▸ DATA PROVIDED:
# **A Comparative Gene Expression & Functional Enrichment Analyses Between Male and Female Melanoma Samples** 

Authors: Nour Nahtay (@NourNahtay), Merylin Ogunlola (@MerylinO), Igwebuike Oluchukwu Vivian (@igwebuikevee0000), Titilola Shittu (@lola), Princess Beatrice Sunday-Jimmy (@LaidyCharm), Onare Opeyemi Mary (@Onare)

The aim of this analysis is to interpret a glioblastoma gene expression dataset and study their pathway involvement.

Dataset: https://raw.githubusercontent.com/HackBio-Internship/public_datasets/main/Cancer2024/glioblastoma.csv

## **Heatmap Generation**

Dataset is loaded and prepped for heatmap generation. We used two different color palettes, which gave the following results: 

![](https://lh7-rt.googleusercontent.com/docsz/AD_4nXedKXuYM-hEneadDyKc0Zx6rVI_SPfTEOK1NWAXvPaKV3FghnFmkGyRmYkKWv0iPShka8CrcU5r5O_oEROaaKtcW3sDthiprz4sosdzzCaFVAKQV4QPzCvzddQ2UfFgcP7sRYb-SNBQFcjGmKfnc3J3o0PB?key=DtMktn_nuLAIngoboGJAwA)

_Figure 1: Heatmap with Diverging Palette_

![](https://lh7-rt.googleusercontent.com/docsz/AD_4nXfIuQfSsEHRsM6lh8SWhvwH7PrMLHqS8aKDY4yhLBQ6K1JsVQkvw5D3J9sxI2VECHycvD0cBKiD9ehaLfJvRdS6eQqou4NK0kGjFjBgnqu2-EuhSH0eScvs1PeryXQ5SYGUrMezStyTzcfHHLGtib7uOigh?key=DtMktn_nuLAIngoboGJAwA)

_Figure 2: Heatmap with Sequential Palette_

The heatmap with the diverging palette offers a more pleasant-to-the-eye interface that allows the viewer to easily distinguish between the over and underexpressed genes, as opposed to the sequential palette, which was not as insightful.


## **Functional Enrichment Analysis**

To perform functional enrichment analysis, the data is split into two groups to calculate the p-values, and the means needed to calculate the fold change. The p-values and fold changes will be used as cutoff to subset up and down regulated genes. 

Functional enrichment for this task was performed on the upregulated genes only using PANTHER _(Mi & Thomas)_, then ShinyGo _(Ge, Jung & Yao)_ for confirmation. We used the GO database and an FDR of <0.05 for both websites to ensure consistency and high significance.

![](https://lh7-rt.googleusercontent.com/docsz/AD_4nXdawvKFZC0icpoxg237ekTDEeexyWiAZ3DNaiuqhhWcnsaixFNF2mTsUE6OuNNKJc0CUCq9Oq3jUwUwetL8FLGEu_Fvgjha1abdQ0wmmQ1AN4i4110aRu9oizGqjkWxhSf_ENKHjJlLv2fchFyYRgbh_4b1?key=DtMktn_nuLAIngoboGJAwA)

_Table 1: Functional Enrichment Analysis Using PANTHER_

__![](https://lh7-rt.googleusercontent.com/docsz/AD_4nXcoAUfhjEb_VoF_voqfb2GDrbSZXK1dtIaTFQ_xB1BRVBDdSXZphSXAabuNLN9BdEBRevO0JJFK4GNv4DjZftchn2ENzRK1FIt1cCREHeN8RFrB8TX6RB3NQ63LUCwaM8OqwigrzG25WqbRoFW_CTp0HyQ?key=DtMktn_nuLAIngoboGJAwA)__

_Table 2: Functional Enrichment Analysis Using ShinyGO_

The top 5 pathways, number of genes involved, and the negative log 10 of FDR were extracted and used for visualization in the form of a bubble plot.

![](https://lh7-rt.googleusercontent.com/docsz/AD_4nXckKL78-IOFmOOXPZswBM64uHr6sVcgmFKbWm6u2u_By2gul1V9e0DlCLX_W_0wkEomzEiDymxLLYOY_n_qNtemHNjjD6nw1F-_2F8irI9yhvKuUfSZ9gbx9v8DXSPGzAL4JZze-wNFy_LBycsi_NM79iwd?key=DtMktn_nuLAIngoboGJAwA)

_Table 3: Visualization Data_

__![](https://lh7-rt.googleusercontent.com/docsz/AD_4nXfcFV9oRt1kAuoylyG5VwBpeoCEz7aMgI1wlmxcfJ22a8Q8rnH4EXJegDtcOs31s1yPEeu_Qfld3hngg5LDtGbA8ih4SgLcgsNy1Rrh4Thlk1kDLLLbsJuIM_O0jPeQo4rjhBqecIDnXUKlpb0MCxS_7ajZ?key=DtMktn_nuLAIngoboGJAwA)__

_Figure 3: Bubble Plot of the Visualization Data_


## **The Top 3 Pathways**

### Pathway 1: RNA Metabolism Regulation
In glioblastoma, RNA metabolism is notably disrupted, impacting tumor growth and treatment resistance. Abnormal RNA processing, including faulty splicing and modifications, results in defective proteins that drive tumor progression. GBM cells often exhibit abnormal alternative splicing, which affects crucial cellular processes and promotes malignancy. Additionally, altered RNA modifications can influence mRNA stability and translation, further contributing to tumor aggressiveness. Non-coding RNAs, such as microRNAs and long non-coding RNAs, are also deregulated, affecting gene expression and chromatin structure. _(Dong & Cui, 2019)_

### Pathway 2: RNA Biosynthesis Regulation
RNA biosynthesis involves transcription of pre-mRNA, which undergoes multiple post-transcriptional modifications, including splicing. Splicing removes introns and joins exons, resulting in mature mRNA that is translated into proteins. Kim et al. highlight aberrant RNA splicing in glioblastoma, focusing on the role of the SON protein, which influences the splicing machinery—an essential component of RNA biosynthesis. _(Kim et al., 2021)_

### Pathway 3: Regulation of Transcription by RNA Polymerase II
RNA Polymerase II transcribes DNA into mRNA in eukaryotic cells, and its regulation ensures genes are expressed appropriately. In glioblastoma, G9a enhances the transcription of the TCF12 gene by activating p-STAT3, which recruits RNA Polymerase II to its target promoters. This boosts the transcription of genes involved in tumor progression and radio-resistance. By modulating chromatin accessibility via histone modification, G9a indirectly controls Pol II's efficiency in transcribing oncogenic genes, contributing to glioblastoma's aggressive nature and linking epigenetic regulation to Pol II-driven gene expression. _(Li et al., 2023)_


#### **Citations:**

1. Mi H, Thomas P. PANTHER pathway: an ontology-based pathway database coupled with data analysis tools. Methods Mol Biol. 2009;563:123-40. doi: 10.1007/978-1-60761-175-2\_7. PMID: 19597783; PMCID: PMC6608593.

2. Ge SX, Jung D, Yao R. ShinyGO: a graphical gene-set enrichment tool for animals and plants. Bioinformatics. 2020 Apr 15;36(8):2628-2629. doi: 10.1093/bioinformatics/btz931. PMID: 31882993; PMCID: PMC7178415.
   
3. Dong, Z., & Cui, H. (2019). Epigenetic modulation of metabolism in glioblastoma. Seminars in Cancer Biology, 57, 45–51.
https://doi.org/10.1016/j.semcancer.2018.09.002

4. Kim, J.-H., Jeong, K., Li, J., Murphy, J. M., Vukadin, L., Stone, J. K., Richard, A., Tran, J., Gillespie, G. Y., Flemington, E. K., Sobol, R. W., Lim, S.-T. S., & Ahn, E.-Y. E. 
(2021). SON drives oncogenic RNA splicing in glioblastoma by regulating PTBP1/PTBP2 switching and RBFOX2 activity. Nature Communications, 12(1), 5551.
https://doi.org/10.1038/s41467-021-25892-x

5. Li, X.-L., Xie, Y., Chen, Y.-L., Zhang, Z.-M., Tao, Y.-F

▸ REQUIREMENT: Please write out the records from above, keeping every line exact.

▸ ANSWER FOR THIS EXERCISE:
# **A Comparative Gene Expression & Functional Enrichment Analyses Between Male and Female Melanoma Samples** 

Authors: Nour Nahtay (@NourNahtay), Merylin Ogunlola (@MerylinO), Igwebuike Oluchukwu Vivian (@igwebuikevee0000), Titilola Shittu (@lola), Princess Beatrice Sunday-Jimmy (@LaidyCharm), Onare Opeyemi Mary (@Onare)

The aim of this analysis is to interpret a glioblastoma gene expression dataset and study their pathway involvement.

Dataset: https://raw.githubusercontent.com/HackBio-Internship/public_datasets/main/Cancer2024/glioblastoma.csv

## **Heatmap Generation**

Dataset is loaded and prepped for heatmap generation. We used two different color palettes, which gave the following results: 

![](https://lh7-rt.googleusercontent.com/docsz/AD_4nXedKXuYM-hEneadDyKc0Zx6rVI_SPfTEOK1NWAXvPaKV3FghnFmkGyRmYkKWv0iPShka8CrcU5r5O_oEROaaKtcW3sDthiprz4sosdzzCaFVAKQV4QPzCvzddQ2UfFgcP7sRYb-SNBQFcjGmKfnc3J3o0PB?key=DtMktn_nuLAIngoboGJAwA)

_Figure 1: Heatmap with Diverging Palette_

![](https://lh7-rt.googleusercontent.com/docsz/AD_4nXfIuQfSsEHRsM6lh8SWhvwH7PrMLHqS8aKDY4yhLBQ6K1JsVQkvw5D3J9sxI2VECHycvD0cBKiD9ehaLfJvRdS6eQqou4NK0kGjFjBgnqu2-EuhSH0eScvs1PeryXQ5SYGUrMezStyTzcfHHLGtib7uOigh?key=DtMktn_nuLAIngoboGJAwA)

_Figure 2: Heatmap with Sequential Palette_

The heatmap with the diverging palette offers a more pleasant-to-the-eye interface that allows the viewer to easily distinguish between the over and underexpressed genes, as opposed to the sequential palette, which was not as insightful.


## **Functional Enrichment Analysis**

To perform functional enrichment analysis, the data is split into two groups to calculate the p-values, and the means needed to calculate the fold change. The p-values and fold changes will be used as cutoff to subset up and down regulated genes. 

Functional enrichment for this task was performed on the upregulated genes only using PANTHER _(Mi & Thomas)_, then ShinyGo _(Ge, Jung & Yao)_ for confirmation. We used the GO database and an FDR of <0.05 for both websites to ensure consistency and high significance.

![](https://lh7-rt.googleusercontent.com/docsz/AD_4nXdawvKFZC0icpoxg237ekTDEeexyWiAZ3DNaiuqhhWcnsaixFNF2mTsUE6OuNNKJc0CUCq9Oq3jUwUwetL8FLGEu_Fvgjha1abdQ0wmmQ1AN4i4110aRu9oizGqjkWxhSf_ENKHjJlLv2fchFyYRgbh_4b1?key=DtMktn_nuLAIngoboGJAwA)

_Table 1: Functional Enrichment Analysis Using PANTHER_

__![](https://lh7-rt.googleusercontent.com/docsz/AD_4nXcoAUfhjEb_VoF_voqfb2GDrbSZXK1dtIaTFQ_xB1BRVBDdSXZphSXAabuNLN9BdEBRevO0JJFK4GNv4DjZftchn2ENzRK1FIt1cCREHeN8RFrB8TX6RB3NQ63LUCwaM8OqwigrzG25WqbRoFW_CTp0HyQ?key=DtMktn_nuLAIngoboGJAwA)__

_Table 2: Functional Enrichment Analysis Using ShinyGO_

The top 5 pathways, number of genes involved, and the negative log 10 of FDR were extracted and used for visualization in the form of a bubble plot.

![](https://lh7-rt.googleusercontent.com/docsz/AD_4nXckKL78-IOFmOOXPZswBM64uHr6sVcgmFKbWm6u2u_By2gul1V9e0DlCLX_W_0wkEomzEiDymxLLYOY_n_qNtemHNjjD6nw1F-_2F8irI9yhvKuUfSZ9gbx9v8DXSPGzAL4JZze-wNFy_LBycsi_NM79iwd?key=DtMktn_nuLAIngoboGJAwA)

_Table 3: Visualization Data_

__![](https://lh7-rt.googleusercontent.com/docsz/AD_4nXfcFV9oRt1kAuoylyG5VwBpeoCEz7aMgI1wlmxcfJ22a8Q8rnH4EXJegDtcOs31s1yPEeu_Qfld3hngg5LDtGbA8ih4SgLcgsNy1Rrh4Thlk1kDLLLbsJuIM_O0jPeQo4rjhBqecIDnXUKlpb0MCxS_7ajZ?key=DtMktn_nuLAIngoboGJAwA)__

_Figure 3: Bubble Plot of the Visualization Data_


## **The Top 3 Pathways**

### Pathway 1: RNA Metabolism Regulation
In glioblastoma, RNA metabolism is notably disrupted, impacting tumor growth and treatment resistance. Abnormal RNA processing, including faulty splicing and modifications, results in defective proteins that drive tumor progression. GBM cells often exhibit abnormal alternative splicing, which affects crucial cellular processes and promotes malignancy. Additionally, altered RNA modifications can influence mRNA stability and translation, further contributing to tumor aggressiveness. Non-coding RNAs, such as microRNAs and long non-coding RNAs, are also deregulated, affecting gene expression and chromatin structure. _(Dong & Cui, 2019)_

### Pathway 2: RNA Biosynthesis Regulation
RNA biosynthesis involves transcription of pre-mRNA, which undergoes multiple post-transcriptional modifications, including splicing. Splicing removes introns and joins exons, resulting in mature mRNA that is translated into proteins. Kim et al. highlight aberrant RNA splicing in glioblastoma, focusing on the role of the SON protein, which influences the splicing machinery—an essential component of RNA biosynthesis. _(Kim et al., 2021)_

### Pathway 3: Regulation of Transcription by RNA Polymerase II
RNA Polymerase II transcribes DNA into mRNA in eukaryotic cells, and its regulation ensures genes are expressed appropriately. In glioblastoma, G9a enhances the transcription of the TCF12 gene by activating p-STAT3, which recruits RNA Polymerase II to its target promoters. This boosts the transcription of genes involved in tumor progression and radio-resistance. By modulating chromatin accessibility via histone modification, G9a indirectly controls Pol II's efficiency in transcribing oncogenic genes, contributing to glioblastoma's aggressive nature and linking epigenetic regulation to Pol II-driven gene expression. _(Li et al., 2023)_


#### **Citations:**

1. Mi H, Thomas P. PANTHER pathway: an ontology-based pathway database coupled with data analysis tools. Methods Mol Biol. 2009;563:123-40. doi: 10.1007/978-1-60761-175-2\_7. PMID: 19597783; PMCID: PMC6608593.

2. Ge SX, Jung D, Yao R. ShinyGO: a graphical gene-set enrichment tool for animals and plants. Bioinformatics. 2020 Apr 15;36(8):2628-2629. doi: 10.1093/bioinformatics/btz931. PMID: 31882993; PMCID: PMC7178415.
   
3. Dong, Z., & Cui, H. (2019). Epigenetic modulation of metabolism in glioblastoma. Seminars in Cancer Biology, 57, 45–51.
https://doi.org/10.1016/j.semcancer.2018.09.002

4. Kim, J.-H., Jeong, K., Li, J., Murphy, J. M., Vukadin, L., Stone, J. K., Richard, A., Tran, J., Gillespie, G. Y., Flemington, E. K., Sobol, R. W., Lim, S.-T. S., & Ahn, E.-Y. E. 
(2021). SON drives oncogenic RNA splicing in glioblastoma by regulating PTBP1/PTBP2 switching and RBFOX2 activity. Nature Communications, 12(1), 5551.
https://doi.org/10.1038/s41467-021-25892-x

5. Li, X.-L., Xie, Y., Chen, Y.-L., Zhang, Z.-M., Tao, Y.-F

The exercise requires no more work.